YOUR OBJECTIVE »
The reply to the records below should contain exactly the lines from the line with "Release date: April 13th, 2022" through the line with "would work around", and nothing besides.
::::
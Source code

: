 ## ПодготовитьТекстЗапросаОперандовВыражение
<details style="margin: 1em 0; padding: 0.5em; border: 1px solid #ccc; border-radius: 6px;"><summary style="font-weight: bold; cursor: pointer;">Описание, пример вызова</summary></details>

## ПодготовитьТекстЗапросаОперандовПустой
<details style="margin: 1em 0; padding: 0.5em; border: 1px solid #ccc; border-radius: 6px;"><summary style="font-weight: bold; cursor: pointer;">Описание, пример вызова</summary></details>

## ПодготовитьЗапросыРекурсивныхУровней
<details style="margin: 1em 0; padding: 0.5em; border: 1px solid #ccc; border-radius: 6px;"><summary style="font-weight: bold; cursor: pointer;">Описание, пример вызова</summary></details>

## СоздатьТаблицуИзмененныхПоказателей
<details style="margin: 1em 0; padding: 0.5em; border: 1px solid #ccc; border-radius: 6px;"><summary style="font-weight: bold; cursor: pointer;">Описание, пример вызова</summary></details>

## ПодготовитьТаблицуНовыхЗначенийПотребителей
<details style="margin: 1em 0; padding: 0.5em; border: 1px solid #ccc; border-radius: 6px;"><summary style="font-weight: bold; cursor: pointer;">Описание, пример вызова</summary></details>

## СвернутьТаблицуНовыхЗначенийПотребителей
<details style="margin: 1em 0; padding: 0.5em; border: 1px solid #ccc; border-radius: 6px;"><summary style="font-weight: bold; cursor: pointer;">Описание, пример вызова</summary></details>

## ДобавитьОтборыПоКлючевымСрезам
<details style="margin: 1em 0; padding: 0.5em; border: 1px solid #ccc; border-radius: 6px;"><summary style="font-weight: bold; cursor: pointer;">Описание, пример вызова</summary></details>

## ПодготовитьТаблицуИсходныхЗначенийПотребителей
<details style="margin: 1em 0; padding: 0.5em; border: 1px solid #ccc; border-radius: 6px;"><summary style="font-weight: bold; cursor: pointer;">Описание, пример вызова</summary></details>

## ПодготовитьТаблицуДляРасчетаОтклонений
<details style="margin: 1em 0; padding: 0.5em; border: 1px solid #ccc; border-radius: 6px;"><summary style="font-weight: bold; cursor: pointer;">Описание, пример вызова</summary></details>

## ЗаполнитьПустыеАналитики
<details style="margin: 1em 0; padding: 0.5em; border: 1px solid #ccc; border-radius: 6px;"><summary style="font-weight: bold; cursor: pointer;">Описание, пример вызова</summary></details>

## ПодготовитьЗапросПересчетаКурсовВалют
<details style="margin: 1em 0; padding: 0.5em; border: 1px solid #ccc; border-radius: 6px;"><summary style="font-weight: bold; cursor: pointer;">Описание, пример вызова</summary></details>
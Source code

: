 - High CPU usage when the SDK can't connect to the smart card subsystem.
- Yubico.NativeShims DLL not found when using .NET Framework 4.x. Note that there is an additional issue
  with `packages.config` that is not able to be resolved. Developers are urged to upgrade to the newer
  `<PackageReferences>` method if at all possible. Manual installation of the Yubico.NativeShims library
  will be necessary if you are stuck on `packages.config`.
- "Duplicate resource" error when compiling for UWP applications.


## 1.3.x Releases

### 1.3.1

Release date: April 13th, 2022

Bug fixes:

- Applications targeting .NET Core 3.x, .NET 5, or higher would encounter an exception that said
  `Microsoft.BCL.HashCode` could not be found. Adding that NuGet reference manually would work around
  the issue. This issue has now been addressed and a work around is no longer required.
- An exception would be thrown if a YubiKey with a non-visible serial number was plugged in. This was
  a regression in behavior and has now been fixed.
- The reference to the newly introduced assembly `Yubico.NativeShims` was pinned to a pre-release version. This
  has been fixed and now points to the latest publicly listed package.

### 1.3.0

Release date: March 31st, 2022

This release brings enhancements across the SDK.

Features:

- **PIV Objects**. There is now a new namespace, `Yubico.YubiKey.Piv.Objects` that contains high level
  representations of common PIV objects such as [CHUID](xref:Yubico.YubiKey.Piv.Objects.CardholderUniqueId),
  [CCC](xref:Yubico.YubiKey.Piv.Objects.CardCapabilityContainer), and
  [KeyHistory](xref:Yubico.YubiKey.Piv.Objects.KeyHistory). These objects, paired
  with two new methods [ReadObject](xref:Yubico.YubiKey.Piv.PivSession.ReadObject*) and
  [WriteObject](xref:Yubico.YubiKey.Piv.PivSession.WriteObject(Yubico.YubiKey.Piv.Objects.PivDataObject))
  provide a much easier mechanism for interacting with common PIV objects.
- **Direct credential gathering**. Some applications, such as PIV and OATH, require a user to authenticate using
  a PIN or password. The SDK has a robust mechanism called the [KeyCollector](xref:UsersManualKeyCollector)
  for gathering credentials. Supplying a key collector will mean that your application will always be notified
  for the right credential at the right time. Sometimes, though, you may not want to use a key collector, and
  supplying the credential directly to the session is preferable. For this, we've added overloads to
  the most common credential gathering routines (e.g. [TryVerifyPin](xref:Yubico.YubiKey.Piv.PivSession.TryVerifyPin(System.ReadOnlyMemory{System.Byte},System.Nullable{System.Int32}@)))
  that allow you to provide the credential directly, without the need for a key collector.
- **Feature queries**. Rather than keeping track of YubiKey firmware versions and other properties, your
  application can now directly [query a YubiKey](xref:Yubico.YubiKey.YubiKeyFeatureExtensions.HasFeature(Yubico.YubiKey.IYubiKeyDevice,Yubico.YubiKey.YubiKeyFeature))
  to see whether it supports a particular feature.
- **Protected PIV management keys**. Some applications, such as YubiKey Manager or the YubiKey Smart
::::
SOLUTION TO THE EXERCISE »
Release date: April 13th, 2022

Bug fixes:

- Applications targeting .NET Core 3.x, .NET 5, or higher would encounter an exception that said
  `Microsoft.BCL.HashCode` could not be found. Adding that NuGet reference manually would work around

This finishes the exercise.